Yasalar Uyduruk Hikayelerdir
Her şey değişir. Yasalar da değişir. Hem de bilimsel olarak bile değişir. Zaten dünya dediğin şey, bir devinim hâli. Hiçbir şey sabit değil. İnsan değişir, toplum değişir, fikirler değişir. Buna bağlı olarak yasalar da değişir. Siktir edin yasaları, insan dediğin her çağda kendi doğrusunu yaratır.
Şimdi bak, vicdan dediğin şey var ya, o hem bilimsel bir gerçek hem de yasal bir kavramdır. Yani hem psikolojiyle hem hukukla ilgilidir. Vicdan, beynin belli noktalarında oluşan bir his, bir muhakeme süreci. Nöronlar çalışır, empati kurarsın, birini üzersen pişmanlık hissedersin. Bilim bunu inceler. Ama aynı zamanda vicdan, yasalar içinde de bir ölçüdür. Mahkemede hâkim, birine ceza verirken “vicdanen” de bir karar verir. İşte burada bilimle yasa iç içedir.
Bunun gibi, dinler dediğin şey de tamamen siyasaldır.
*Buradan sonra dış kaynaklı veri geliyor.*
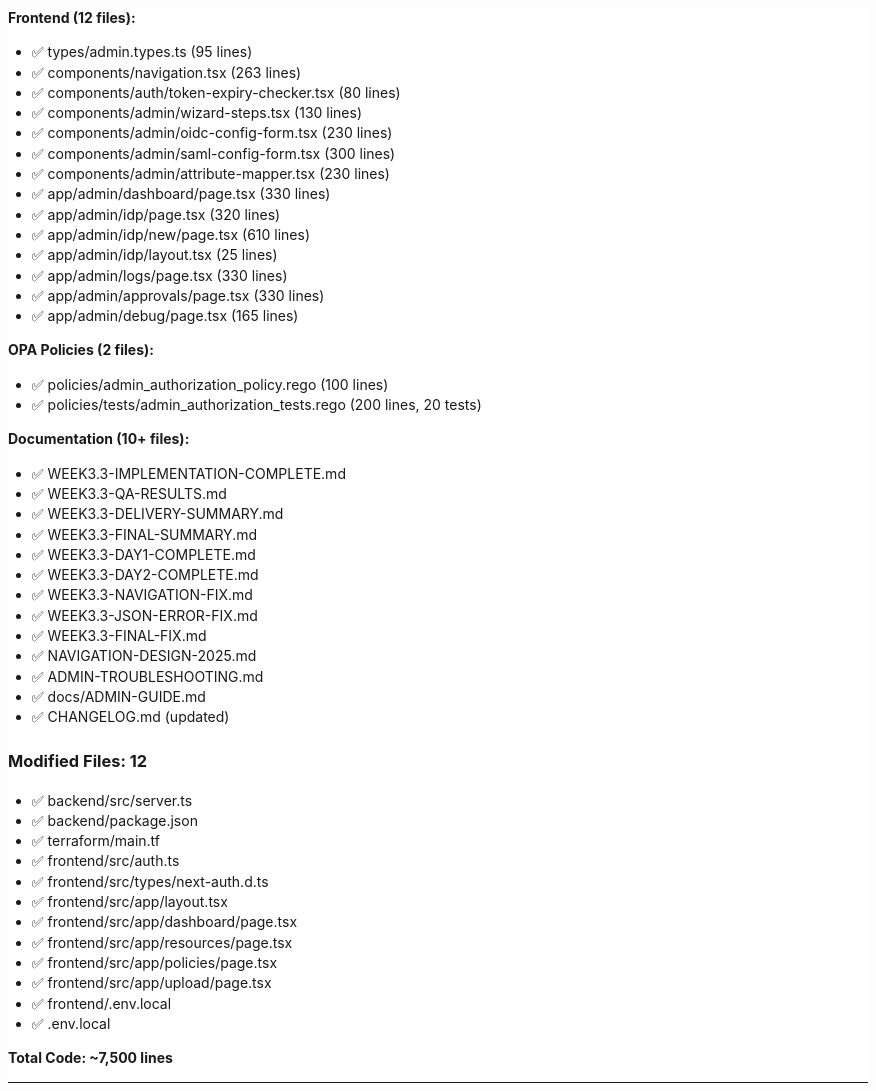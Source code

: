 **Frontend (12 files):**
- ✅ types/admin.types.ts (95 lines)
- ✅ components/navigation.tsx (263 lines)
- ✅ components/auth/token-expiry-checker.tsx (80 lines)
- ✅ components/admin/wizard-steps.tsx (130 lines)
- ✅ components/admin/oidc-config-form.tsx (230 lines)
- ✅ components/admin/saml-config-form.tsx (300 lines)
- ✅ components/admin/attribute-mapper.tsx (230 lines)
- ✅ app/admin/dashboard/page.tsx (330 lines)
- ✅ app/admin/idp/page.tsx (320 lines)
- ✅ app/admin/idp/new/page.tsx (610 lines)
- ✅ app/admin/idp/layout.tsx (25 lines)
- ✅ app/admin/logs/page.tsx (330 lines)
- ✅ app/admin/approvals/page.tsx (330 lines)
- ✅ app/admin/debug/page.tsx (165 lines)

**OPA Policies (2 files):**
- ✅ policies/admin_authorization_policy.rego (100 lines)
- ✅ policies/tests/admin_authorization_tests.rego (200 lines, 20 tests)

**Documentation (10+ files):**
- ✅ WEEK3.3-IMPLEMENTATION-COMPLETE.md
- ✅ WEEK3.3-QA-RESULTS.md
- ✅ WEEK3.3-DELIVERY-SUMMARY.md
- ✅ WEEK3.3-FINAL-SUMMARY.md
- ✅ WEEK3.3-DAY1-COMPLETE.md
- ✅ WEEK3.3-DAY2-COMPLETE.md
- ✅ WEEK3.3-NAVIGATION-FIX.md
- ✅ WEEK3.3-JSON-ERROR-FIX.md
- ✅ WEEK3.3-FINAL-FIX.md
- ✅ NAVIGATION-DESIGN-2025.md
- ✅ ADMIN-TROUBLESHOOTING.md
- ✅ docs/ADMIN-GUIDE.md
- ✅ CHANGELOG.md (updated)

### Modified Files: 12
- ✅ backend/src/server.ts
- ✅ backend/package.json
- ✅ terraform/main.tf
- ✅ frontend/src/auth.ts
- ✅ frontend/src/types/next-auth.d.ts
- ✅ frontend/src/app/layout.tsx
- ✅ frontend/src/app/dashboard/page.tsx
- ✅ frontend/src/app/resources/page.tsx
- ✅ frontend/src/app/policies/page.tsx
- ✅ frontend/src/app/upload/page.tsx
- ✅ frontend/.env.local
- ✅ .env.local

**Total Code: ~7,500 lines**

---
Tarihte hangisine bakarsan bak, hepsi belli bir düzen kurmak, belli bir yönetimi sağlamak için ortaya çıkmıştır. Devletler dini kullanmış, toplumları yönetmiştir. Hatta bazı yasalar bile doğrudan din kaynaklıdır. Ama zaman geçtikçe, toplum geliştikçe, bu yasalar da değişmiştir.
Tarih dediğin de politikanın ta kendisidir. Çünkü tarihi yazan kim? Kazananlar. Kim iktidardaysa, tarihi o yazar. Ama zamanla yeni belgeler çıkar, yeni bilgiler ortaya dökülür, tarih de değişir.
Velhasıl kelam, hiçbir yasa ebedi değildir. Çünkü yasa dediğin, insana bağlı bir şeydir. İnsan değişti mi, yasa da değişir. Bilim ilerledikçe de yeni yasalar gelir. O yüzden, “Bu değişmez” dediğin ne varsa, bir bakmışsın değişmiş. Siktir edin yasaları, hayatı yaşayan insanlar belirler, kağıda yazılanlar değil.